There’s a small level of risk with any medical procedure, and dental work is no different. But if your dentist acted outside of normal practices and you have pain beyond the expected recovery time, you may have a dental malpractice case.
Why Do People File Dental Malpractice Cases?
Like any other doctor, your dentist is expected to provide a certain level of care. And when that care falls short of expectations, negligence may be involved. Some of the most frequent reasons people file a dental malpractice suit are:
- Improper tooth extraction. This most often occurs when a dentist either pulls the wrong tooth or when an incorrectly done extraction causes long-lasting damage to nerves or gums.
- Incorrect root canals. If a root canal isn’t done carefully, debris or even instruments can be left in the tooth canal. This can cause severe infections and pain.
- Improper bridge or crown placement. There are times when a dentist recommends a crown or bridge when it isn’t really necessary or places a crown or bridge incorrectly— leading to infection. Either one of these could cause damage to healthy teeth around that area.
- Nerve damage. Dentists can cause nerve damage in many different ways, including incorrect extractions, placing an implant too close to a nerve, drilling too deeply, or cutting a nerve while performing a procedure.
- Incorrect drugs. Almost all dental procedures use some form of medicine either during or after the procedure. These drugs and dosages are based on the patient’s age, size, and medical history. Sometimes, an incorrect dosage or drug is administered—leading to long-term health issues.
- Failure to diagnose a problem. A dentist can also be held negligent for something they didn’t do, like properly diagnose a medical issue such as oral disease or cancer. If a dentist is trained to identify a certain condition and has evidence that condition exists and fails to properly identify it, that can constitute negligence.

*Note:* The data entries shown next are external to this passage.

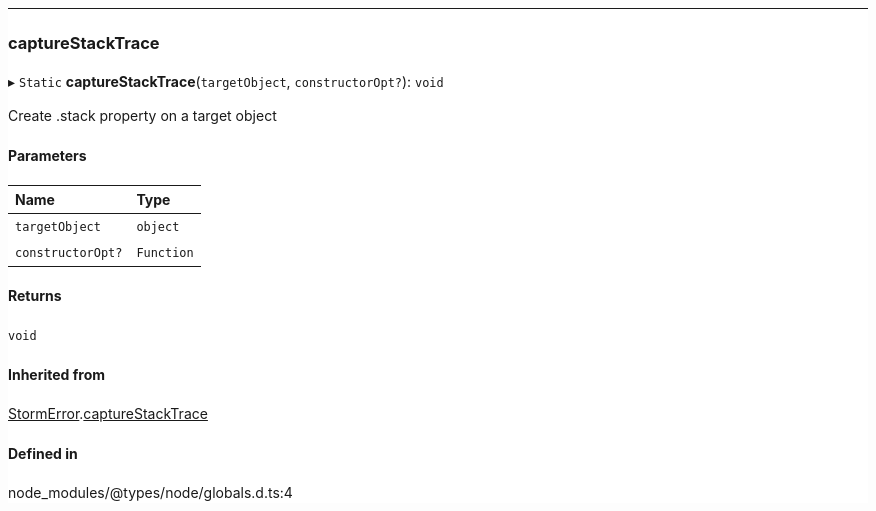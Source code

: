 ___

### captureStackTrace

▸ `Static` **captureStackTrace**(`targetObject`, `constructorOpt?`): `void`

Create .stack property on a target object

#### Parameters

| Name | Type |
| :------ | :------ |
| `targetObject` | `object` |
| `constructorOpt?` | `Function` |

#### Returns

`void`

#### Inherited from

[StormError](StormError.md).[captureStackTrace](StormError.md#capturestacktrace)

#### Defined in

node_modules/@types/node/globals.d.ts:4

- Lack of informed consent. Your dentist must fully explain the risks and benefits of a procedure so you have the information you need to make a decision about your preferred course of treatment.
How Can I Sue My Dentist for Dental Negligence?
If your dentist caused your injuries with their negligent actions, you could take legal action. There are four things you’ll need to prove:
- You had a professional relationship with the dentist.
- The dentist’s actions were negligent, or outside a normal medical standard.
- You have injuries.
- Those injuries are the direct result of a dentist’s actions.
If those four conditions are met, you may have a case. Be aware of the statute of limitations for filing your case, which in Florida is two years. If you file a case outside of the statute of limitations, it will be dismissed regardless of the strength of your evidence.